Records from a data source
__________________________________________________

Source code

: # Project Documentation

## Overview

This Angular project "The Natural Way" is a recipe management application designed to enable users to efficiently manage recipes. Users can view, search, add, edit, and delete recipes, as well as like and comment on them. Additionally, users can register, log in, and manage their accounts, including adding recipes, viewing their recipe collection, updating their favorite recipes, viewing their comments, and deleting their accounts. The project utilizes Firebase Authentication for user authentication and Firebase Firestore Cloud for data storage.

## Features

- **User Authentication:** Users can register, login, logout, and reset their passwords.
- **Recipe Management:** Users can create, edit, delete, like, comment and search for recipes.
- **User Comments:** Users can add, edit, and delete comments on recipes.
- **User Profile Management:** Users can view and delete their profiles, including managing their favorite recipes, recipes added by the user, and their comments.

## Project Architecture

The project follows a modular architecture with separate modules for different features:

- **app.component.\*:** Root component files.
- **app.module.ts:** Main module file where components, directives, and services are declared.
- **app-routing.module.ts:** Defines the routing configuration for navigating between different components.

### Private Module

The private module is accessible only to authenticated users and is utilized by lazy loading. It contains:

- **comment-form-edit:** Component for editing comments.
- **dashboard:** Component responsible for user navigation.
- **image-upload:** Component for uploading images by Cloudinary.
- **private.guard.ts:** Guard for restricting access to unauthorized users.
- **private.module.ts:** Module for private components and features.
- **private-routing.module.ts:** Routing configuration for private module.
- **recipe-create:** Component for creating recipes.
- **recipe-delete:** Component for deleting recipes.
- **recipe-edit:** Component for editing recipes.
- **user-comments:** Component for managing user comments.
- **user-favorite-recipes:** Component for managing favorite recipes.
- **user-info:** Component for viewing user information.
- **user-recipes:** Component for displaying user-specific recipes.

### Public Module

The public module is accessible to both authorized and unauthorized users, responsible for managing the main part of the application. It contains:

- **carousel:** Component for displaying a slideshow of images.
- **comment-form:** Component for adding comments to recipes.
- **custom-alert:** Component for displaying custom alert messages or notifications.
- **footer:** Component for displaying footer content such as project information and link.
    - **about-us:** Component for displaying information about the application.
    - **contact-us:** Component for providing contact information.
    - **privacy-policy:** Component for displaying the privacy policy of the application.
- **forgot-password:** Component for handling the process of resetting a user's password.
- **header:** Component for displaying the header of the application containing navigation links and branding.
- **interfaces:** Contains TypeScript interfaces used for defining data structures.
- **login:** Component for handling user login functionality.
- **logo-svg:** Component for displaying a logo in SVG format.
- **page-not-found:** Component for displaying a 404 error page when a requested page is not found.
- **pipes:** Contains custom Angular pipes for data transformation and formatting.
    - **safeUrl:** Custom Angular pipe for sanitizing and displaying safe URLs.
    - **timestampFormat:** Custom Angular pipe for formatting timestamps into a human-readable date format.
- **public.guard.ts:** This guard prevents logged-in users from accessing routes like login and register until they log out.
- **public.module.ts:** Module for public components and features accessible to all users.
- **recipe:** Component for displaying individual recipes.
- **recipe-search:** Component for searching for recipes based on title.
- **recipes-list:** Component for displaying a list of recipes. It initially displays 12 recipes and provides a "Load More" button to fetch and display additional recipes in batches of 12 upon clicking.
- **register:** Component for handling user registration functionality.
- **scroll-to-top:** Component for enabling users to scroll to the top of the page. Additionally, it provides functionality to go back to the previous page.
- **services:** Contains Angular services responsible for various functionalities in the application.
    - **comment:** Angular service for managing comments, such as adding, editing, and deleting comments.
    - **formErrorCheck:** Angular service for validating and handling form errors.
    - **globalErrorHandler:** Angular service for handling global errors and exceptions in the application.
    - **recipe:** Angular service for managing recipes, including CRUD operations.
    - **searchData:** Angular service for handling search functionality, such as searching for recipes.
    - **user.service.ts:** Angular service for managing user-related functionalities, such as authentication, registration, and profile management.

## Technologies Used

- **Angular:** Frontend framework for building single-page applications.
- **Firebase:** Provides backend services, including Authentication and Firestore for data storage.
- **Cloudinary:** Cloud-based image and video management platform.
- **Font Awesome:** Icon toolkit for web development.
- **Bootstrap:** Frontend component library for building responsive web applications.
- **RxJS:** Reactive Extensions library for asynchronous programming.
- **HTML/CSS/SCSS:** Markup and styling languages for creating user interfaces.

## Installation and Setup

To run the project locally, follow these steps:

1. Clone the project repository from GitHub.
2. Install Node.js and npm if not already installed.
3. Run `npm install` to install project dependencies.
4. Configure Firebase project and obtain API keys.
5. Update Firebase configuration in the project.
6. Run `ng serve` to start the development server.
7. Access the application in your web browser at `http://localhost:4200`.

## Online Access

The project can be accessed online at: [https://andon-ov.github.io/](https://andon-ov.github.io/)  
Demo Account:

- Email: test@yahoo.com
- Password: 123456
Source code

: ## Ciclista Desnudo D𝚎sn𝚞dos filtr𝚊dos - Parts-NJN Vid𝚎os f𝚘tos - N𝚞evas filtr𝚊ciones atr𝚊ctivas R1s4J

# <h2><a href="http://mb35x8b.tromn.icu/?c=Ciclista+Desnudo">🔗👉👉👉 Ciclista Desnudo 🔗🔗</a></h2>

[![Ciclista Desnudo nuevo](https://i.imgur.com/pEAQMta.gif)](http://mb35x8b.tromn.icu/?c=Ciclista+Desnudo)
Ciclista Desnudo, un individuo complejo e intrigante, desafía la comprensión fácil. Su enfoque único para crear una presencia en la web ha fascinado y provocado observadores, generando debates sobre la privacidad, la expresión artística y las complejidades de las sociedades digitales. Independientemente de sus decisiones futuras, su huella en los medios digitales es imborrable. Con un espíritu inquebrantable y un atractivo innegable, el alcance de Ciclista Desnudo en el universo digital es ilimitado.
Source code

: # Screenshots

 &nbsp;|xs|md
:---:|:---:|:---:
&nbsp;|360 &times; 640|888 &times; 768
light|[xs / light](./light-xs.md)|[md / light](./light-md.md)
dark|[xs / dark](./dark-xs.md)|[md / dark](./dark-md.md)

__________________________________________________

What to produce — Please state how many lines of the entries above include the string "editing", giving the number and nothing more.

Response box — 3